-------- GIVEN DATA --------
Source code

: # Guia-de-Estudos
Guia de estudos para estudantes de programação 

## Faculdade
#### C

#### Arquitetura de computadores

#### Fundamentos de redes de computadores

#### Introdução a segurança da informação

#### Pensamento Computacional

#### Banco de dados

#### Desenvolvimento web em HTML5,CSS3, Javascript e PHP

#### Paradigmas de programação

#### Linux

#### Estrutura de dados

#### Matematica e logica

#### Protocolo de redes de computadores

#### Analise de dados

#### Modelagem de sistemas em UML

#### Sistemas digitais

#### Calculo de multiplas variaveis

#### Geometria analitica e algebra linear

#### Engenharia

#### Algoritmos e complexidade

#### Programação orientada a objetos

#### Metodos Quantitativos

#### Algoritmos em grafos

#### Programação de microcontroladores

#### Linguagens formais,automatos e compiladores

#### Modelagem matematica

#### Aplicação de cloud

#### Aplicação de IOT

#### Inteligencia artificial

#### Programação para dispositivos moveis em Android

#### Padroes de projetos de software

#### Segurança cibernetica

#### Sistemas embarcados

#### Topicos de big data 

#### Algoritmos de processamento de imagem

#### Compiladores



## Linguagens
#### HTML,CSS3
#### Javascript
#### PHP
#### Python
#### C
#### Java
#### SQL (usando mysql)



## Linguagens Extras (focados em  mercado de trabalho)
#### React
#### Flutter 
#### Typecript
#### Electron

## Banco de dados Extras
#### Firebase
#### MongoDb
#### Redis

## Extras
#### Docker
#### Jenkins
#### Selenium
--------
-------- GIVEN DATA --------
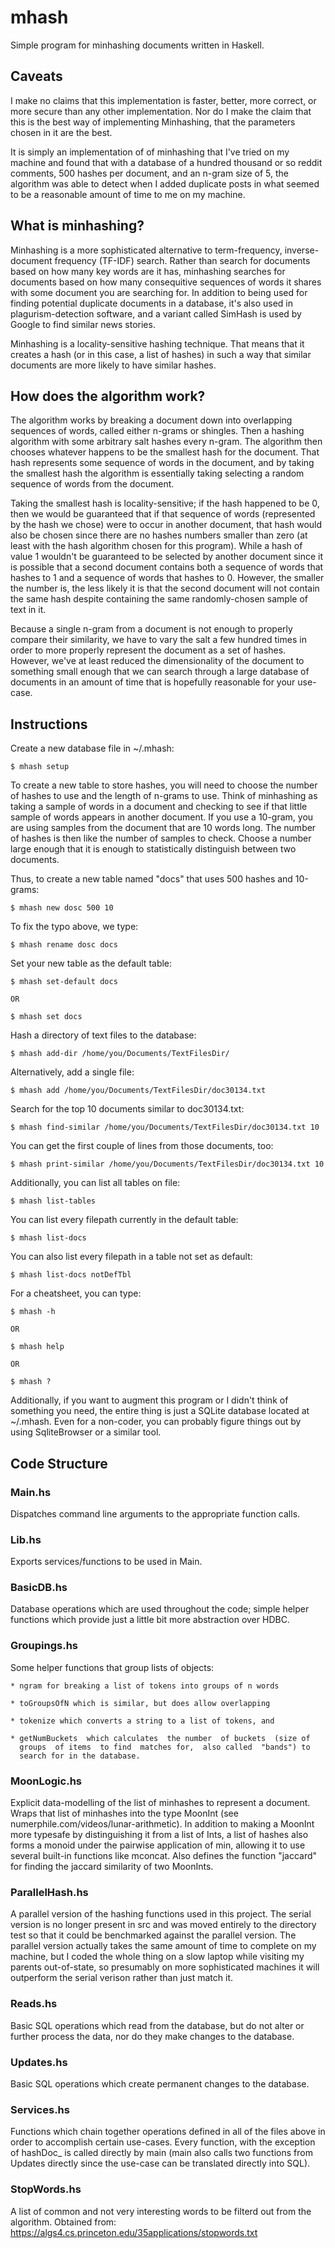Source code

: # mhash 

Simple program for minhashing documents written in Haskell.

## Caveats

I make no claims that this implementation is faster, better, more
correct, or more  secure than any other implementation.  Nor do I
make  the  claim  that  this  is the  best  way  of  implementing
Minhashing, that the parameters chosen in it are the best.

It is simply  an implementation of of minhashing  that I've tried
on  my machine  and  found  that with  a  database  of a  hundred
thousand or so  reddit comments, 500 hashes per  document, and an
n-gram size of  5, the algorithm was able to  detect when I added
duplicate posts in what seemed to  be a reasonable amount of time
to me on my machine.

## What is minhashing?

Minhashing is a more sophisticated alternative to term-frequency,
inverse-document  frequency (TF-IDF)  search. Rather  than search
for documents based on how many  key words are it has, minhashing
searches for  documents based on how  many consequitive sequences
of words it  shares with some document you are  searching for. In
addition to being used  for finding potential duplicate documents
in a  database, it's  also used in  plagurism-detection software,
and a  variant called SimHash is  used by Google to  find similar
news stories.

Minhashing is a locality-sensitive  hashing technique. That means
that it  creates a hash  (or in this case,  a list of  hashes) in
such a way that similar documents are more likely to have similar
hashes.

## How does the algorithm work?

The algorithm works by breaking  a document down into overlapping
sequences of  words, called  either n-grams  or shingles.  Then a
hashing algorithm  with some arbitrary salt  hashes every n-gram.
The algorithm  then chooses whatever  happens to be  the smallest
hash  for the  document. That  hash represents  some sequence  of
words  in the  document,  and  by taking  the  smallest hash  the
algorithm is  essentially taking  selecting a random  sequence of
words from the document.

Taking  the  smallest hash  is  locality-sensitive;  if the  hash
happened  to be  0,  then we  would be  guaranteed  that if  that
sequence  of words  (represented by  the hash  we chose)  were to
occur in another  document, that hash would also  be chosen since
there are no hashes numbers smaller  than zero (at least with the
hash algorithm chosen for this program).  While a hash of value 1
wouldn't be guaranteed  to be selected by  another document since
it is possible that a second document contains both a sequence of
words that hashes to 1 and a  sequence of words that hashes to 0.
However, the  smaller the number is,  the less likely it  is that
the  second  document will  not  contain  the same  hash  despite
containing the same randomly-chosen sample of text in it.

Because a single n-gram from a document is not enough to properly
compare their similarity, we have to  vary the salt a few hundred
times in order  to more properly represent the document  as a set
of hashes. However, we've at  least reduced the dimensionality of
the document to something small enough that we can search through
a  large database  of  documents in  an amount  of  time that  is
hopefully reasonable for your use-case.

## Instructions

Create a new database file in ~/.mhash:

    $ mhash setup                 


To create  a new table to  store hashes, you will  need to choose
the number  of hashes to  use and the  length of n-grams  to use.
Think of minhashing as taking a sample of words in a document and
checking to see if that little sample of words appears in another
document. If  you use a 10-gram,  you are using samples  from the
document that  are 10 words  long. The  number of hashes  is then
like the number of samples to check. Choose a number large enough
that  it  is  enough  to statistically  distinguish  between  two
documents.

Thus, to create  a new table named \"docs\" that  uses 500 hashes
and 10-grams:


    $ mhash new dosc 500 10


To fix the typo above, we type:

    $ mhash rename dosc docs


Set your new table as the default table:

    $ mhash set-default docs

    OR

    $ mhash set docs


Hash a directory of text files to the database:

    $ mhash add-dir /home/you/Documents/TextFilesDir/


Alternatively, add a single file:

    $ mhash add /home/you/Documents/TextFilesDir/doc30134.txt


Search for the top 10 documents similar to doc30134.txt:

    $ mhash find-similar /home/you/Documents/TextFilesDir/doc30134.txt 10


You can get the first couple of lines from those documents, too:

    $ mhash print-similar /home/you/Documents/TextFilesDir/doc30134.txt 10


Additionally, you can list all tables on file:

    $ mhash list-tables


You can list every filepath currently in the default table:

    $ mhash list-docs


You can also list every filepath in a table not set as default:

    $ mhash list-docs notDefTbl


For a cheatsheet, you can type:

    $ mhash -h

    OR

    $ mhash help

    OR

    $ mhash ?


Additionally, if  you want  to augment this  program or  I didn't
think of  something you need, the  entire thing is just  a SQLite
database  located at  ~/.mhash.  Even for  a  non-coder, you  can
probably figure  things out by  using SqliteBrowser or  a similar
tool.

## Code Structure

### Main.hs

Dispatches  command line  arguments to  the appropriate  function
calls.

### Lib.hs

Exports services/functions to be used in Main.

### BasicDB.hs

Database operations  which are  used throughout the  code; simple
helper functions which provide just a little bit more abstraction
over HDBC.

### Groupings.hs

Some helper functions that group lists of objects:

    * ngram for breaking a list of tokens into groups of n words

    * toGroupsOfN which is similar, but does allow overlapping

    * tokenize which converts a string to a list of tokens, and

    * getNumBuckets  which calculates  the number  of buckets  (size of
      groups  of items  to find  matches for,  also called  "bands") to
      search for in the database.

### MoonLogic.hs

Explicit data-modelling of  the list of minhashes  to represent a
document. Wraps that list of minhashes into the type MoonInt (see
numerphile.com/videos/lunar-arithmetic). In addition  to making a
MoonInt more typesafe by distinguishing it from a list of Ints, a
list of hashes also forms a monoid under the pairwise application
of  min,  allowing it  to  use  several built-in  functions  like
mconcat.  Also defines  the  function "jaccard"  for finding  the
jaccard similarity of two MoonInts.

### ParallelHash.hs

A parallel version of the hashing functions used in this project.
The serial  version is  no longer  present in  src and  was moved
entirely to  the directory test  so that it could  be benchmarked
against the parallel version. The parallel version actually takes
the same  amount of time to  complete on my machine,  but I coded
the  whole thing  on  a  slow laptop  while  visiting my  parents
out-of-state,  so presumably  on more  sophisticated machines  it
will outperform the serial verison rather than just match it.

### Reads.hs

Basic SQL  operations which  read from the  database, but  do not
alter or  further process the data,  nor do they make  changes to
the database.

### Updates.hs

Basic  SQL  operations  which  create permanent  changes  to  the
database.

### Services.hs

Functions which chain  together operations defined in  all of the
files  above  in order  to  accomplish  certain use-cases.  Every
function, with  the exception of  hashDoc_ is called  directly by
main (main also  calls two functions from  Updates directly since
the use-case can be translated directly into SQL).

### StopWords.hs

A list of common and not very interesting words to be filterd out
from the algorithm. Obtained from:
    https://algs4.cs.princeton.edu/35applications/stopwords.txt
--------
> [EXERCISE GOAL]: The required answer is the exact run of lines above starting at the line with "Some helper functions" and ending at the line with "### MoonLogic.hs", with both ends present.

> [OUTPUT OF THE EXERCISE]:
Some helper functions that group lists of objects:

    * ngram for breaking a list of tokens into groups of n words

    * toGroupsOfN which is similar, but does allow overlapping

    * tokenize which converts a string to a list of tokens, and

    * getNumBuckets  which calculates  the number  of buckets  (size of
      groups  of items  to find  matches for,  also called  "bands") to
      search for in the database.

### MoonLogic.hs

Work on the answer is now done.